We have all heard the old proverb “the eyes are the window to the soul” and I guess that’s true. The eyes hold stories seen only by the person who possesses them. They are irreplaceable pieces of us that allow us not only to look, but to see.
WHAT DO YOUR EYES MEAN TO YOU?
At the most basic and functional level, the eyes are organs of sight. They are these fascinating little twin balls of muscle, veins and tissue all connected to a great big computer-like sculpture residing in your skull called a brain. In reacting to light, the eyes are able to manipulate images and draw information from the world around us.
On another, maybe more important level (just don’t tell the optometrists I said that), the eyes allow us to function efficiently as social beings. The notion is simple, if we are able to judge where another person is looking, then we are able to gain valuable information as to what they are thinking, feeling and what they might do next (1). Infants as young as six months old have been shown to demonstrate the capacity to match their mother’s direction of gaze (2). This suggests the ability – we as adults understand – that if one’s gaze is directed to a particular object over another they must prefer that object. So it follows that if one is maintaining eye contact, then they are interested and engaged in that person and conversation. It also allows for a feeling of social “connectedness” which is significant for personal wellbeing and happiness (3).
If your eyes do not work well together, if they do not accurately send messages back to the brain for it to interpret, or if they are unable to perform at minimal demand, then there is no limit to the types of difficulties that you might encounter. Keeping up with peers in school, work and social environments can be difficult. Athletic ability can be reduced, maintaining attention and concentration becomes a challenge, and often processes that would otherwise be automatically controlled aren’t anymore. For example, keeping your tongue inside your mouth when trying to focus on a task (admit it, we all know someone that does that) and even turning the radio down when trying to see street signs and follow directions (because we totally can’t see if there is too much noise, right?)

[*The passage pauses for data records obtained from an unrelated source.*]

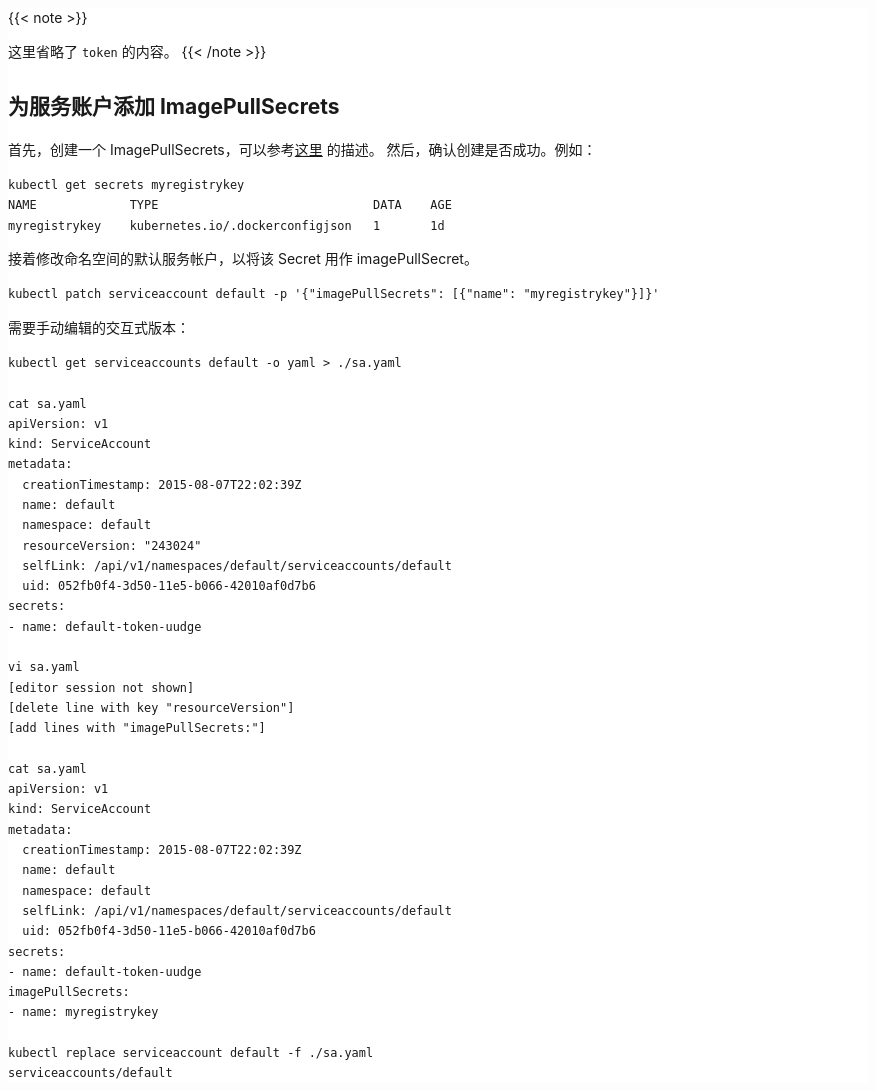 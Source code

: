 {{< note >}}

这里省略了 `token` 的内容。
{{< /note >}}



## 为服务账户添加 ImagePullSecrets

首先，创建一个 ImagePullSecrets，可以参考[这里](/zh/docs/concepts/containers/images/#specifying-imagepullsecrets-on-a-pod) 的描述。
然后，确认创建是否成功。例如：

```shell
kubectl get secrets myregistrykey
NAME             TYPE                              DATA    AGE
myregistrykey    kubernetes.io/.dockerconfigjson   1       1d
```


接着修改命名空间的默认服务帐户，以将该 Secret 用作 imagePullSecret。

```shell
kubectl patch serviceaccount default -p '{"imagePullSecrets": [{"name": "myregistrykey"}]}'
```



需要手动编辑的交互式版本：

```shell
kubectl get serviceaccounts default -o yaml > ./sa.yaml

cat sa.yaml
apiVersion: v1
kind: ServiceAccount
metadata:
  creationTimestamp: 2015-08-07T22:02:39Z
  name: default
  namespace: default
  resourceVersion: "243024"
  selfLink: /api/v1/namespaces/default/serviceaccounts/default
  uid: 052fb0f4-3d50-11e5-b066-42010af0d7b6
secrets:
- name: default-token-uudge

vi sa.yaml
[editor session not shown]
[delete line with key "resourceVersion"]
[add lines with "imagePullSecrets:"]

cat sa.yaml
apiVersion: v1
kind: ServiceAccount
metadata:
  creationTimestamp: 2015-08-07T22:02:39Z
  name: default
  namespace: default
  selfLink: /api/v1/namespaces/default/serviceaccounts/default
  uid: 052fb0f4-3d50-11e5-b066-42010af0d7b6
secrets:
- name: default-token-uudge
imagePullSecrets:
- name: myregistrykey

kubectl replace serviceaccount default -f ./sa.yaml
serviceaccounts/default
```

80% of what we learn is mediated through the visual system (4) and the fact of the matter is we all have two eyes. Just two and that’s it. So why wouldn’t we want to take care of them?! Smart Vision Optometry recommends yearly optometric checks for school-age children and every two years for adults (*). We also believe in vision screenings for infants as young as 6 months old, as often big visual issues can be missed until the child reaches school. In our comprehensive examinations, our behavioural optometrists are able to identify functional stress, visual processing difficulties and conditions such as liver disease, brain tumours, macular degeneration, glaucoma, cataracts, high cholesterol, high blood pressure, diabetes and various blood diseases.
So have a think about your eyes and your visual skills. Are they helping or hindering your performance? Do you have an artist’s eye? A kind eye? The eye of a tiger? Are they big, are they small, are they dark or light? Are they the reason that you are able to function as the person you are today? Would it be important for you to maintain that level of function or to improve upon this? What do your eyes mean to you? So many questions that our Smart Vision optometrists can answer.
(*) Recommendation is subject to existing optical and/or medical conditions, optometric advice and management.
(1) New York Times, For Human Eyes Only, Published: January 13, 2007.
(2) Morales, M., Munday, P., & Rojas, J. (1998) Following the direction of gaze and language development in 6 months olds.Infant Behavior and Development, Volume 21, Issue2, pg 373 – 377.
(3) Wesselmann, E. D., Cardoso, F. D., Slater, S., & Williams, K. D. (2012) Psychological Science.
(4) Harris, P. (2014). Literature reviews from around the globe. Optometric Extension Program Foundation Inc. USA.